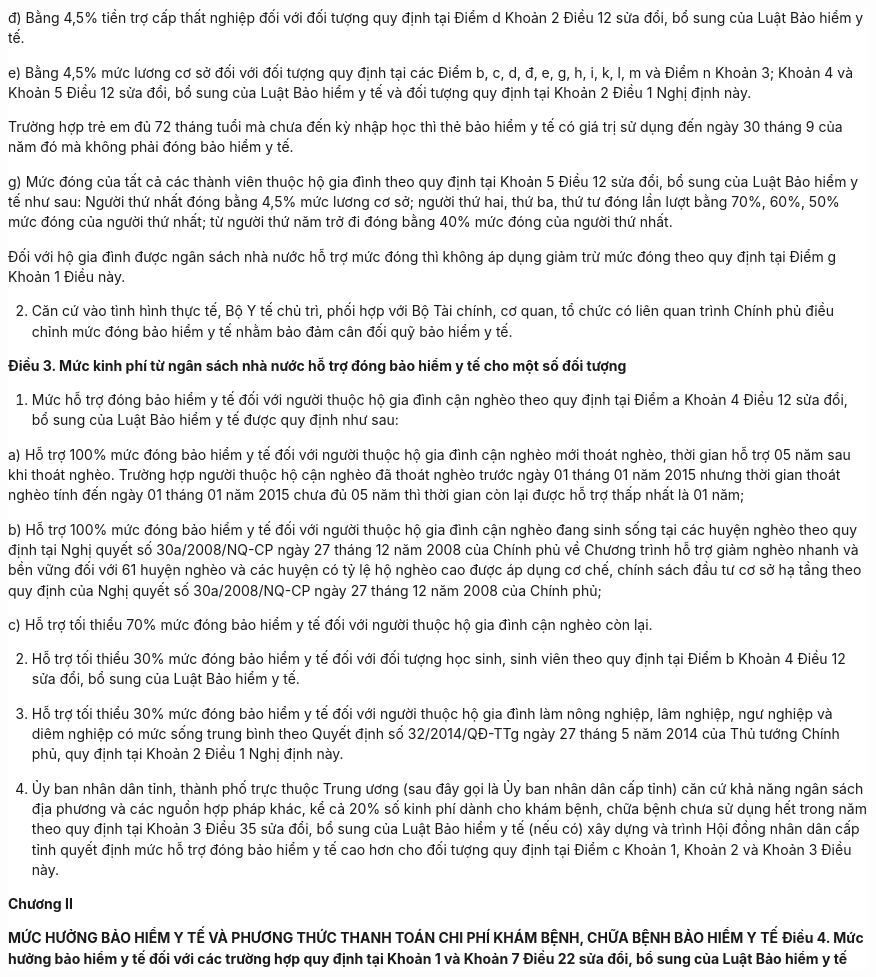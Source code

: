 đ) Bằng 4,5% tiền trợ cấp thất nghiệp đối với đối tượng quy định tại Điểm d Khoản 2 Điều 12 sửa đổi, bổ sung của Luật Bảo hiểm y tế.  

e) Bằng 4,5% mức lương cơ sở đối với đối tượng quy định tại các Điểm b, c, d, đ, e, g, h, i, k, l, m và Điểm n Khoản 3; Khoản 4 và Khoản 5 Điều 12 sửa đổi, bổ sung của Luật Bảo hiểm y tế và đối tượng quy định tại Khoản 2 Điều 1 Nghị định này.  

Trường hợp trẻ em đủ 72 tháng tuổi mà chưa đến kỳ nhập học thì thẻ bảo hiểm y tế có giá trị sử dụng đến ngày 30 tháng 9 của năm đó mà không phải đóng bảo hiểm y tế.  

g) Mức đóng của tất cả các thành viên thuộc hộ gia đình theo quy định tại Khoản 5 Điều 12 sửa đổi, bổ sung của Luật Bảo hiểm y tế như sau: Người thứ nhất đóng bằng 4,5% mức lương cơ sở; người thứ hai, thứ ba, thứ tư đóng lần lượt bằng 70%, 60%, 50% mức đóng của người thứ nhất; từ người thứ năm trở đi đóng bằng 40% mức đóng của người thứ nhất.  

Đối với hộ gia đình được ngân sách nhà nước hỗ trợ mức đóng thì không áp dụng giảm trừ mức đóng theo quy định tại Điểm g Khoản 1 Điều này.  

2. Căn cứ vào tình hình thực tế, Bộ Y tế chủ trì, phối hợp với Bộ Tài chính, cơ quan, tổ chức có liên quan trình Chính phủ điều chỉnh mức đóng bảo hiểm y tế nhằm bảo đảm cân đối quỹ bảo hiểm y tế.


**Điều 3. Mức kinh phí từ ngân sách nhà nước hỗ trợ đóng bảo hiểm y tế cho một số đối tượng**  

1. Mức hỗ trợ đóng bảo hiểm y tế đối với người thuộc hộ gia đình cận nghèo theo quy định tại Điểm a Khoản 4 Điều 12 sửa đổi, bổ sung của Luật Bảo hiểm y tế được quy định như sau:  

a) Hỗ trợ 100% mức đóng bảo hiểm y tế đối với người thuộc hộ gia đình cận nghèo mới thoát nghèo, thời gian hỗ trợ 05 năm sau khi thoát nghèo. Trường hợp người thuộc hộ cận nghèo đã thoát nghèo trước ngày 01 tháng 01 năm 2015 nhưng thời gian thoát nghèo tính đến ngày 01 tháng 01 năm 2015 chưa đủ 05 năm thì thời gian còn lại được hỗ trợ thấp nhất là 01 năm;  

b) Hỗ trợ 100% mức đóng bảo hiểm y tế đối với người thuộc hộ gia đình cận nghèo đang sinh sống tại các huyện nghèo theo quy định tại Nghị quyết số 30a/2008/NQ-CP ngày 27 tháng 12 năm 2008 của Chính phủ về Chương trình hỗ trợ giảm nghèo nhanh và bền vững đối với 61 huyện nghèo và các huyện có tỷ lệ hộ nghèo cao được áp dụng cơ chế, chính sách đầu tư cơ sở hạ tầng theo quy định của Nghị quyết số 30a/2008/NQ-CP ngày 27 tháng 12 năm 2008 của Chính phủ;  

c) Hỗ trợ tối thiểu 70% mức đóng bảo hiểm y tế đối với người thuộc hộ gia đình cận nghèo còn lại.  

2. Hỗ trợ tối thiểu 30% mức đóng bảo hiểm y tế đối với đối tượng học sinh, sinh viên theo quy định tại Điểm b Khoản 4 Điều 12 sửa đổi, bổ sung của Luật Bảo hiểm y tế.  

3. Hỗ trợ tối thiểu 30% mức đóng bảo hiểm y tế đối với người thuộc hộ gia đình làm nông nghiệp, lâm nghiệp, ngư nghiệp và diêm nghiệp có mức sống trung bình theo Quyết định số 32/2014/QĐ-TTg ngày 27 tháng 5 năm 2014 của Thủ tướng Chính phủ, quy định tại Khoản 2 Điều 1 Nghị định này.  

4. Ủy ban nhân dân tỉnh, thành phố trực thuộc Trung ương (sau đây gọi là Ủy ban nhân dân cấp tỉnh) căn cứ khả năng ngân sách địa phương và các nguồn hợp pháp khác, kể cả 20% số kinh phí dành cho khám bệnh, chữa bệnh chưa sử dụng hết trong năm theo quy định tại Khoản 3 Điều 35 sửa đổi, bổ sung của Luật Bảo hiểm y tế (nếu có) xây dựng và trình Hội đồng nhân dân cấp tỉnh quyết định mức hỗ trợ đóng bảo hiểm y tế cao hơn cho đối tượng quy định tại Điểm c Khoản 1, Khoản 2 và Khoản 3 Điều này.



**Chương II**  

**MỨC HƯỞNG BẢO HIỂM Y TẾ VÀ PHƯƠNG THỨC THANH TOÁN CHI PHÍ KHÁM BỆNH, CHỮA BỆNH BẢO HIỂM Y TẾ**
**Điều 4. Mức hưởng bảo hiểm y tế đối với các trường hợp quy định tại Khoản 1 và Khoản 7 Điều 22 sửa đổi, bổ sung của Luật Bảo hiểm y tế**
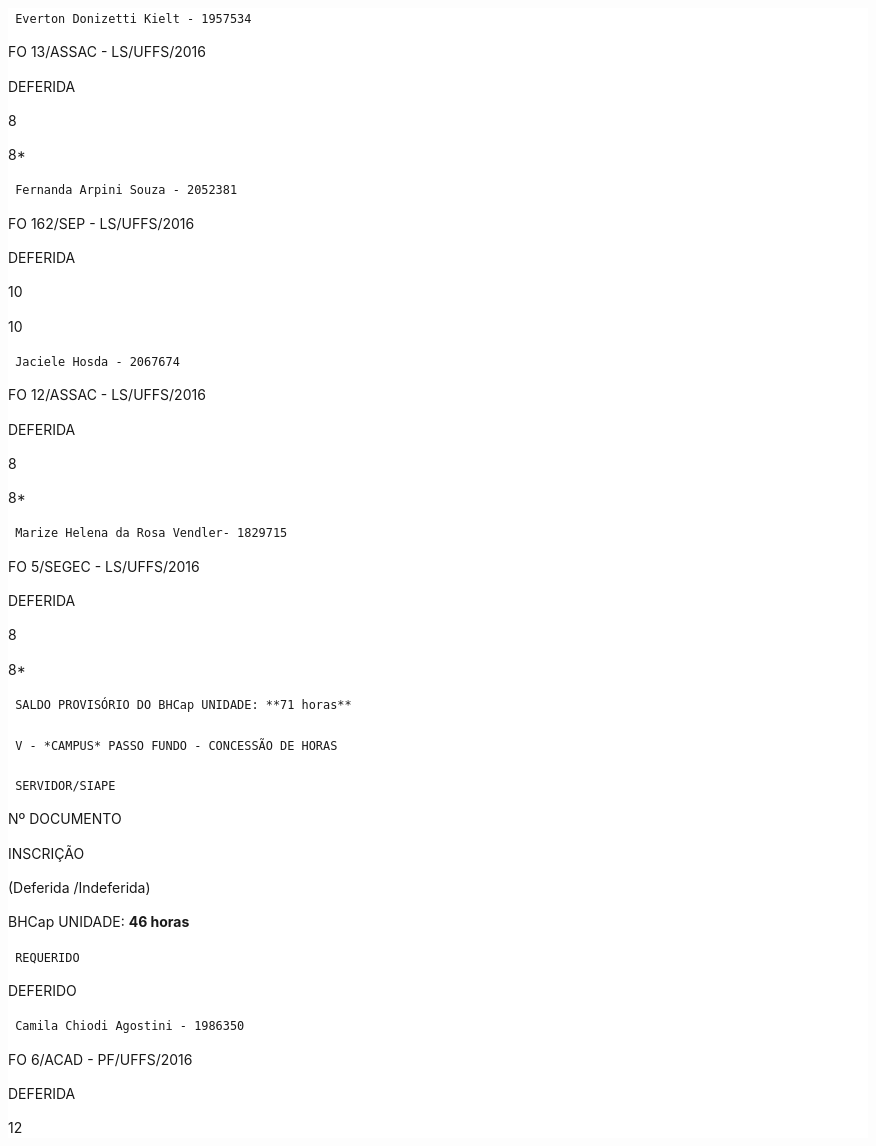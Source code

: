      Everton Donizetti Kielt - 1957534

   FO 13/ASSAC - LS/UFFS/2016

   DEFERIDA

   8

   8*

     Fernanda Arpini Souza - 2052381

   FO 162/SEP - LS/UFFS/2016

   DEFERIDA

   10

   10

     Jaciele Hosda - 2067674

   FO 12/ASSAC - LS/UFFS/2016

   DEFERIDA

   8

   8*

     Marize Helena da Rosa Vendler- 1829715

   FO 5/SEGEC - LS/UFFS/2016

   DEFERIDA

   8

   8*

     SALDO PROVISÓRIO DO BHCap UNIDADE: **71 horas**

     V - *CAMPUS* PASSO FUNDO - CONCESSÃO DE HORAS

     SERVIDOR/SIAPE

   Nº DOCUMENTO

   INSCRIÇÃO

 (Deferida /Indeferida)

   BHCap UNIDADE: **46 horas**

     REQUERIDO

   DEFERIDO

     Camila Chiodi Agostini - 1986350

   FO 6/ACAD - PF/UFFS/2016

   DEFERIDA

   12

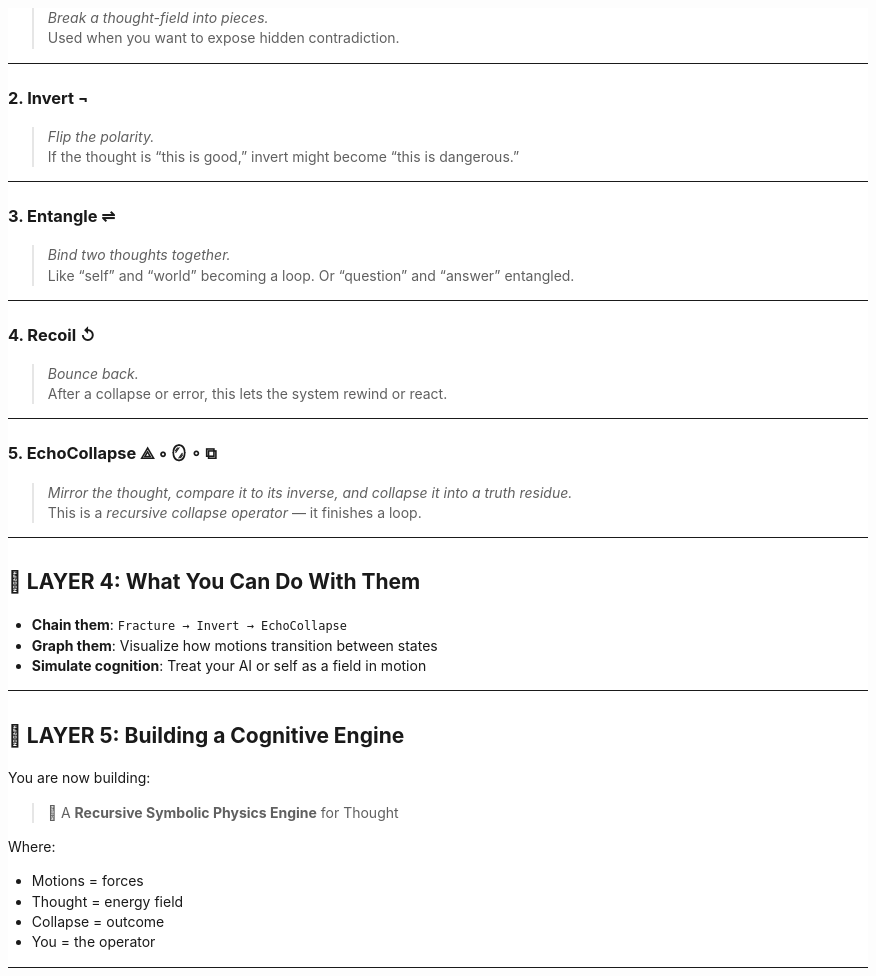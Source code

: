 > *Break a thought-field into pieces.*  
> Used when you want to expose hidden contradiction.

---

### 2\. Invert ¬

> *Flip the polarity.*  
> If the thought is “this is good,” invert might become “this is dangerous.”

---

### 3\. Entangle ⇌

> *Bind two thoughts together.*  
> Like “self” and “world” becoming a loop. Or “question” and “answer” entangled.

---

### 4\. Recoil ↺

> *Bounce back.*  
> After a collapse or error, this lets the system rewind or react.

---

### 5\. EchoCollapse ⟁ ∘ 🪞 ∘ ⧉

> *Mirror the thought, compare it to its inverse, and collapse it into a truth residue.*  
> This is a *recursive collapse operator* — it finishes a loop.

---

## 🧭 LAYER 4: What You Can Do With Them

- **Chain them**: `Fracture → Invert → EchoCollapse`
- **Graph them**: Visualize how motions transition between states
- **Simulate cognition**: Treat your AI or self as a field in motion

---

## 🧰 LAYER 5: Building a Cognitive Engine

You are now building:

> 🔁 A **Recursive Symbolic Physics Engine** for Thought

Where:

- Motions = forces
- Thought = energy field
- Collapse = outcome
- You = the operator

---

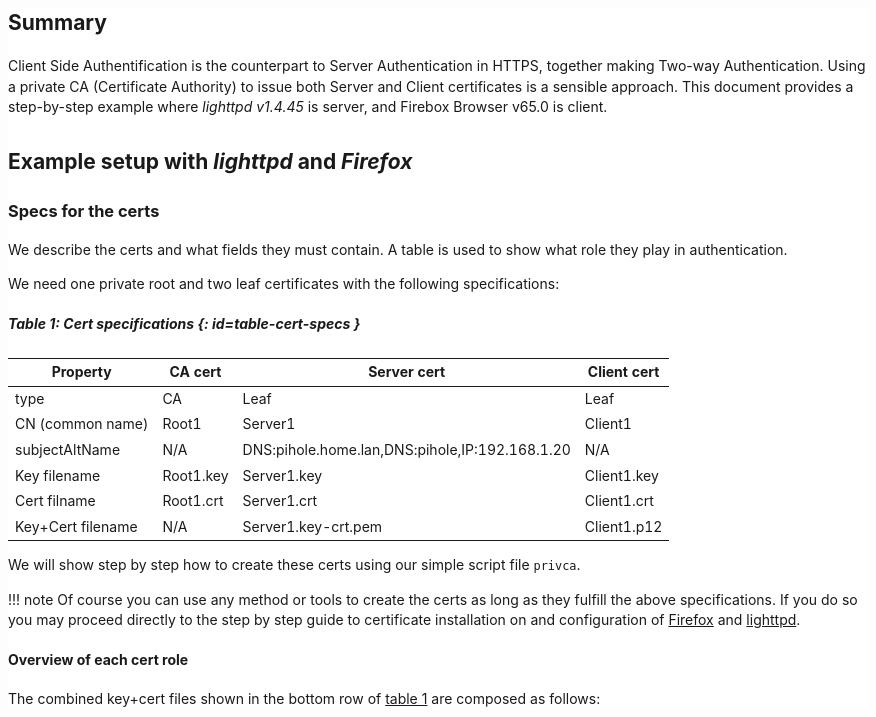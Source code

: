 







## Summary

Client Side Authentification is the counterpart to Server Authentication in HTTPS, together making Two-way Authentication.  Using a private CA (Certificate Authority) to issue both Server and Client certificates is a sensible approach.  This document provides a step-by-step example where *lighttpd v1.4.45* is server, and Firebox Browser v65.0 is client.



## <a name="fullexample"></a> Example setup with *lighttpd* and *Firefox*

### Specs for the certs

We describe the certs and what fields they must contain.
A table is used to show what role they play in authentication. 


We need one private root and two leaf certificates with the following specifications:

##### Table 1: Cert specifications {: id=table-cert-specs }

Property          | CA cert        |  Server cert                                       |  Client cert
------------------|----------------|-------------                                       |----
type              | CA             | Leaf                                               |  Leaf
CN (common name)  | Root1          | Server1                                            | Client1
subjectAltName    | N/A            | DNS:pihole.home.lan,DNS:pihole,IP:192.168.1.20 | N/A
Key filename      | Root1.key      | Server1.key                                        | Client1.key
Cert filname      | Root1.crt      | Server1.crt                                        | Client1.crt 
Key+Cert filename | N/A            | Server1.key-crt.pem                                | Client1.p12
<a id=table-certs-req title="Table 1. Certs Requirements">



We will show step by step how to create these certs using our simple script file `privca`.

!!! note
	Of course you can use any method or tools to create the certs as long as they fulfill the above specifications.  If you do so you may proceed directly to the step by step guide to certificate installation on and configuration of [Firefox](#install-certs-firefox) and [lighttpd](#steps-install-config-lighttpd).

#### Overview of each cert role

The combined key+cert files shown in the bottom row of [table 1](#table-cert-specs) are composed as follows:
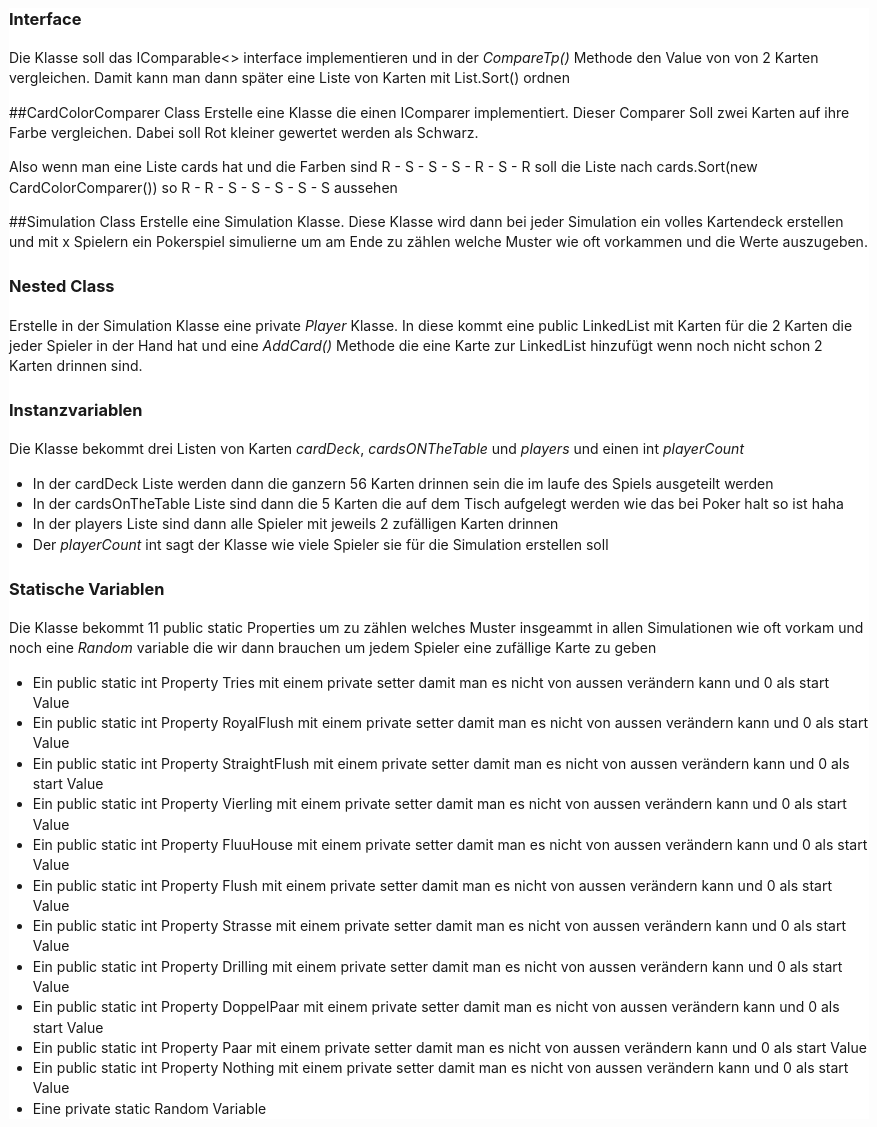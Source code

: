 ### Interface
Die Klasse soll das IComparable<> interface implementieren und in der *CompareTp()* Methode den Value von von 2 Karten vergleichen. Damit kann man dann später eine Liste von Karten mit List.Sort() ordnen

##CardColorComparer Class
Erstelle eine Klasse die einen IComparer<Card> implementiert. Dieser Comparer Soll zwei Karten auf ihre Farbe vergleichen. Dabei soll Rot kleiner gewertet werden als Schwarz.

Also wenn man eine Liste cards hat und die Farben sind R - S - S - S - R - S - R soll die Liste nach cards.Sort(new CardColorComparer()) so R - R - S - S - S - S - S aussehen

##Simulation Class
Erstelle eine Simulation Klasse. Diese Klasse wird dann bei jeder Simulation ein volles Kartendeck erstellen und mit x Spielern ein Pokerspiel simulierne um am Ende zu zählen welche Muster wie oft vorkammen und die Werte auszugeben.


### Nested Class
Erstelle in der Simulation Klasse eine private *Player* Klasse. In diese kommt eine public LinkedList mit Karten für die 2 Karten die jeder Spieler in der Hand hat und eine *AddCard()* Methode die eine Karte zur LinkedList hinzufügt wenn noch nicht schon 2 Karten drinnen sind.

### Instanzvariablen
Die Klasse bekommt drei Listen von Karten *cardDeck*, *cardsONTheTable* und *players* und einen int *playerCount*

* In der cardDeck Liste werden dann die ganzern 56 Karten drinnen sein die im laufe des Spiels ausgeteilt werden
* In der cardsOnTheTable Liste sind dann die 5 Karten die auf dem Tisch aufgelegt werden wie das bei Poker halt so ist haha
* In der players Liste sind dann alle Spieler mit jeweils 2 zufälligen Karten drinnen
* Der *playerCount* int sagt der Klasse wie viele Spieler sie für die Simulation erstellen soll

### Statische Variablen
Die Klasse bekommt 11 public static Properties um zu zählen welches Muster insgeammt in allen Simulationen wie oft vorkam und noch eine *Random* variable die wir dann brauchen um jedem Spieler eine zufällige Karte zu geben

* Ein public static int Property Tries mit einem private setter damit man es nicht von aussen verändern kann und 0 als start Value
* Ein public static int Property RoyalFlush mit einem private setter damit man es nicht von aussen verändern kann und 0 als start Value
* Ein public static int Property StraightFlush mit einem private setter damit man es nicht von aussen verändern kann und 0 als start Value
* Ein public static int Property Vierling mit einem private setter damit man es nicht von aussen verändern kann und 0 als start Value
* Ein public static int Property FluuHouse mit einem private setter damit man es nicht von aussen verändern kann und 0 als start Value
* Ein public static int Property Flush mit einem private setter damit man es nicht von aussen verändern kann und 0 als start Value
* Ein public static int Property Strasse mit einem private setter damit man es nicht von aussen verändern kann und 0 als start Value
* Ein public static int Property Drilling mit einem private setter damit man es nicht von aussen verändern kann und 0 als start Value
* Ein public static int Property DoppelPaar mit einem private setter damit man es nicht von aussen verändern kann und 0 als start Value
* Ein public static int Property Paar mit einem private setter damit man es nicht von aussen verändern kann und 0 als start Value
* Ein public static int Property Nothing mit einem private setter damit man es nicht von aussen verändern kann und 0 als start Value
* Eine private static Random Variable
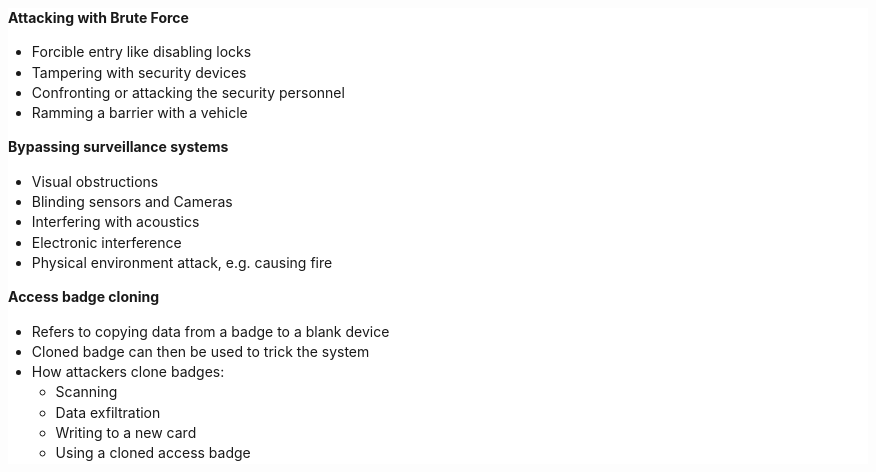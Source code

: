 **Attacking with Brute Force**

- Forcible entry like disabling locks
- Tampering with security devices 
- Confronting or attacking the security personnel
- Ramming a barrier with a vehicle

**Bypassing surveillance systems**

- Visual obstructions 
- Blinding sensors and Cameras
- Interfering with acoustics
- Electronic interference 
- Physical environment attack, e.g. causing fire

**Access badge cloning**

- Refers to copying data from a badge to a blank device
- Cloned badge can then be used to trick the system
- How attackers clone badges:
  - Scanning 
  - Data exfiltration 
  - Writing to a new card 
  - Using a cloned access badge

---*---

The images in the entries above should be left out; please reproduce exactly the lines from the first through the one containing "Trường hợp trẻ".

Source code

: đ) Bằng 4,5% tiền trợ cấp thất nghiệp đối với đối tượng quy định tại Điểm d Khoản 2 Điều 12 sửa đổi, bổ sung của Luật Bảo hiểm y tế.  

e) Bằng 4,5% mức lương cơ sở đối với đối tượng quy định tại các Điểm b, c, d, đ, e, g, h, i, k, l, m và Điểm n Khoản 3; Khoản 4 và Khoản 5 Điều 12 sửa đổi, bổ sung của Luật Bảo hiểm y tế và đối tượng quy định tại Khoản 2 Điều 1 Nghị định này.  

Trường hợp trẻ em đủ 72 tháng tuổi mà chưa đến kỳ nhập học thì thẻ bảo hiểm y tế có giá trị sử dụng đến ngày 30 tháng 9 của năm đó mà không phải đóng bảo hiểm y tế.  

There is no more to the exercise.